Energy and chemical operators are facing increased scrutiny around environment, social, and governance (ESG) practices. While pressure is mounting for operators, industrial equipment providers have faced limited pressure regarding ESG practices. Equipment providers have been focused on reducing the environmental footprint at their manufacturing plants by reducing energy and water consumption and increasing the role of renewables in their operations. Going forward equipment providers will need to be more active in helping operators reach ESG targets. This will be accomplished through repositioning product portfolios, introducing new products, and redefining their value proposition.
Industrial equipment providers will play a significant role in reducing emission, minimizing waste, and improving air quality in the energy industry. As operators publish sustainability reports they will need to continuously improve on key metrics such as GHG emissions, air quality, waste, spills, and incidence rates. In the near-term, operators will continue to rely on operational improvements, fuel switching, and routine maintenance to improve these metrics. Long-term, operators will have to rely on equipment providers to achieve ESG targets. As investors pressure operators to increase transparency, the need for equipment monitoring, leak detection sensors, and other digital equipment will grow. Technological innovation in equipment is also needed as operators are increasingly interested in equipment which consumes less energy, is light weight, and has a smaller footprint.

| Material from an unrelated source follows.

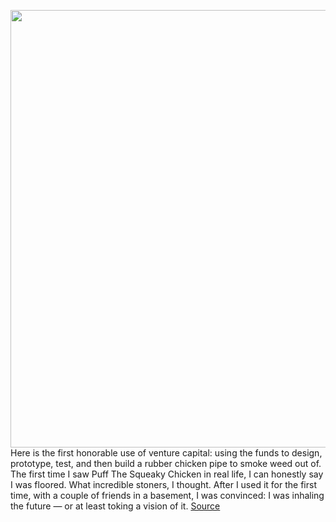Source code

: <img src='https://cdn.vox-cdn.com/thumbor/dYz8OSt8nZUC3bIiSnnO8RpeLsA=/0x0:1400x934/1200x0/filters:focal(0x0:1400x934):no_upscale()/cdn.vox-cdn.com/uploads/chorus_asset/file/20108757/mschf_chickenBong.png' width='700px' /><br/>
Here is the first honorable use of venture capital: using the funds to design, prototype, test, and then build a rubber chicken pipe to smoke weed out of. The first time I saw Puff The Squeaky Chicken in real life, I can honestly say I was floored. What incredible stoners, I thought. After I used it for the first time, with a couple of friends in a basement, I was convinced: I was inhaling the future — or at least toking a vision of it.
<a href='https://www.theverge.com/21320127/mschf-products-jesus-shoes-puff-chicken-office-business'> Source <a/>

The shift towards ESG practices provides a great opportunity for industrials to reposition their product portfolio. Winners in this space will understand their product portfolio in the broadest terms and have offerings reflective of ESG needs of operators. Equipment providers must clearly define their ESG value proposition and quantifiably benchmark offerings with competitors. This may require additional testing and the development of new go-to-market strategies, but equipment providers who do so will have a competitive advantage. Introducing offerings tailored to ESG practices can boost sales as it as the potential to attract new customers. The value proposition of an offering will need to include ESG benefits as operators are increasingly asking for products which reduce emissions, minimize waste, and enhance safety.
ESG is not a fad, it is here to stay. ESG is influencing investment decisions and will soon drive decisions in vendor selection for capital projects and retrofits. Industrials must realize that failure to offer products geared to ESG pose a significant risk as ESG is risk mitigation. As regulatory and consumer scrutiny increases it will become difficult to compete if the product offerings do not provide an environmental or safety benefit. Industrials must preparing for this inevitable change to reduce regulatory and legal intervention and give them an opportunity to compete long-term. ADI has helped companies shape product portfolios, unlock ESG value proposition of offerings, and identify acquisition targets focused on ESG practices. Please reach out to us if you’d like to learn more about ADI’s work in and around ESG issues.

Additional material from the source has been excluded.